**WHAT THE TASK ASKS:**
Write out the stretch of lines below that begins at the line with "#### 1.1: Create Completion Types" and ends at the line with "- [ ] Implement stdio read/write loop", including both, exactly as given and nothing more.

#### MATERIAL SHOWN

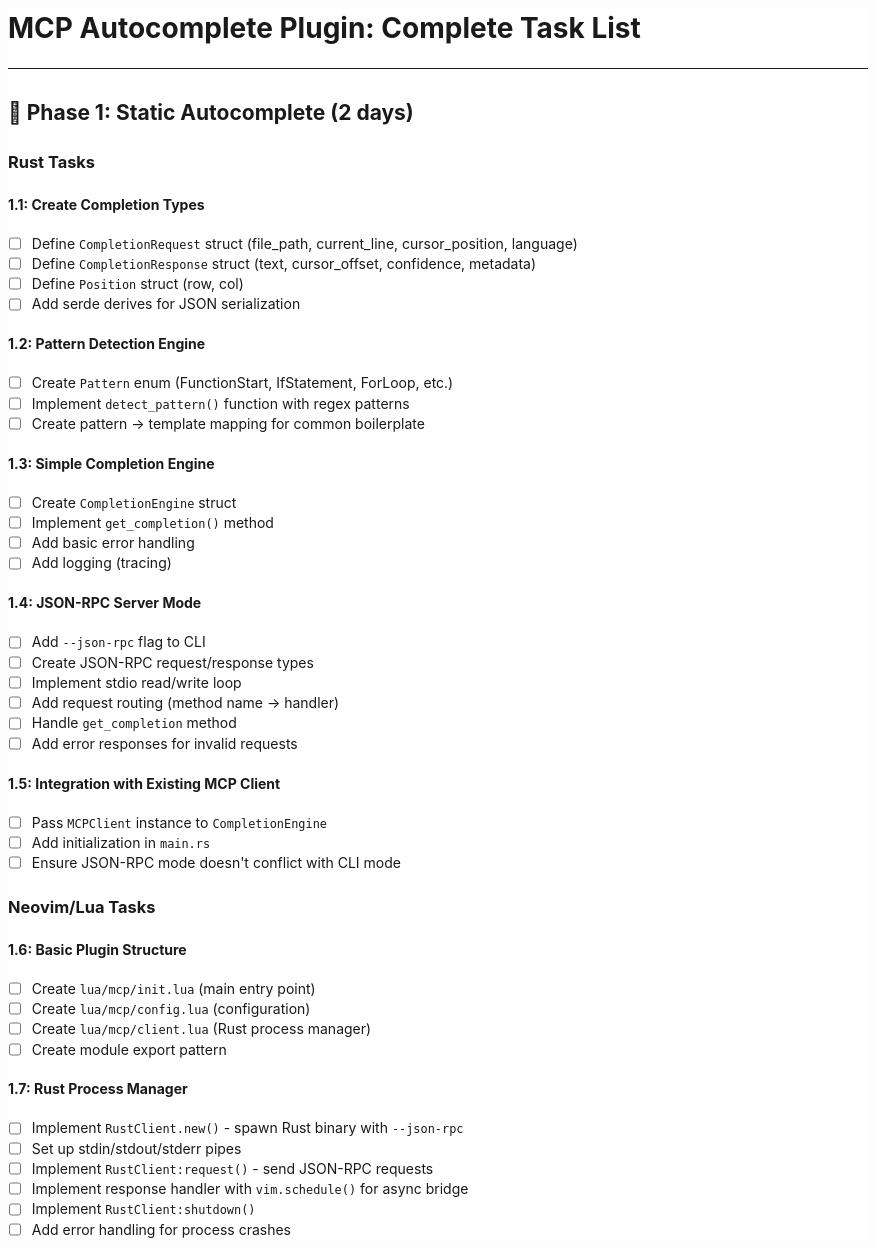 # MCP Autocomplete Plugin: Complete Task List

---

## 🚀 Phase 1: Static Autocomplete (2 days)

### Rust Tasks

#### 1.1: Create Completion Types
- [ ] Define `CompletionRequest` struct (file_path, current_line, cursor_position, language)
- [ ] Define `CompletionResponse` struct (text, cursor_offset, confidence, metadata)
- [ ] Define `Position` struct (row, col)
- [ ] Add serde derives for JSON serialization

#### 1.2: Pattern Detection Engine
- [ ] Create `Pattern` enum (FunctionStart, IfStatement, ForLoop, etc.)
- [ ] Implement `detect_pattern()` function with regex patterns
- [ ] Create pattern → template mapping for common boilerplate

#### 1.3: Simple Completion Engine
- [ ] Create `CompletionEngine` struct
- [ ] Implement `get_completion()` method
- [ ] Add basic error handling
- [ ] Add logging (tracing)

#### 1.4: JSON-RPC Server Mode
- [ ] Add `--json-rpc` flag to CLI
- [ ] Create JSON-RPC request/response types
- [ ] Implement stdio read/write loop
- [ ] Add request routing (method name → handler)
- [ ] Handle `get_completion` method
- [ ] Add error responses for invalid requests

#### 1.5: Integration with Existing MCP Client
- [ ] Pass `MCPClient` instance to `CompletionEngine`
- [ ] Add initialization in `main.rs`
- [ ] Ensure JSON-RPC mode doesn't conflict with CLI mode

### Neovim/Lua Tasks

#### 1.6: Basic Plugin Structure
- [ ] Create `lua/mcp/init.lua` (main entry point)
- [ ] Create `lua/mcp/config.lua` (configuration)
- [ ] Create `lua/mcp/client.lua` (Rust process manager)
- [ ] Create module export pattern

#### 1.7: Rust Process Manager
- [ ] Implement `RustClient.new()` - spawn Rust binary with `--json-rpc`
- [ ] Set up stdin/stdout/stderr pipes
- [ ] Implement `RustClient:request()` - send JSON-RPC requests
- [ ] Implement response handler with `vim.schedule()` for async bridge
- [ ] Implement `RustClient:shutdown()`
- [ ] Add error handling for process crashes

########

**RESULT:**
#### 1.1: Create Completion Types
- [ ] Define `CompletionRequest` struct (file_path, current_line, cursor_position, language)
- [ ] Define `CompletionResponse` struct (text, cursor_offset, confidence, metadata)
- [ ] Define `Position` struct (row, col)
- [ ] Add serde derives for JSON serialization

#### 1.2: Pattern Detection Engine
- [ ] Create `Pattern` enum (FunctionStart, IfStatement, ForLoop, etc.)
- [ ] Implement `detect_pattern()` function with regex patterns
- [ ] Create pattern → template mapping for common boilerplate

#### 1.3: Simple Completion Engine
- [ ] Create `CompletionEngine` struct
- [ ] Implement `get_completion()` method
- [ ] Add basic error handling
- [ ] Add logging (tracing)

#### 1.4: JSON-RPC Server Mode
- [ ] Add `--json-rpc` flag to CLI
- [ ] Create JSON-RPC request/response types
- [ ] Implement stdio read/write loop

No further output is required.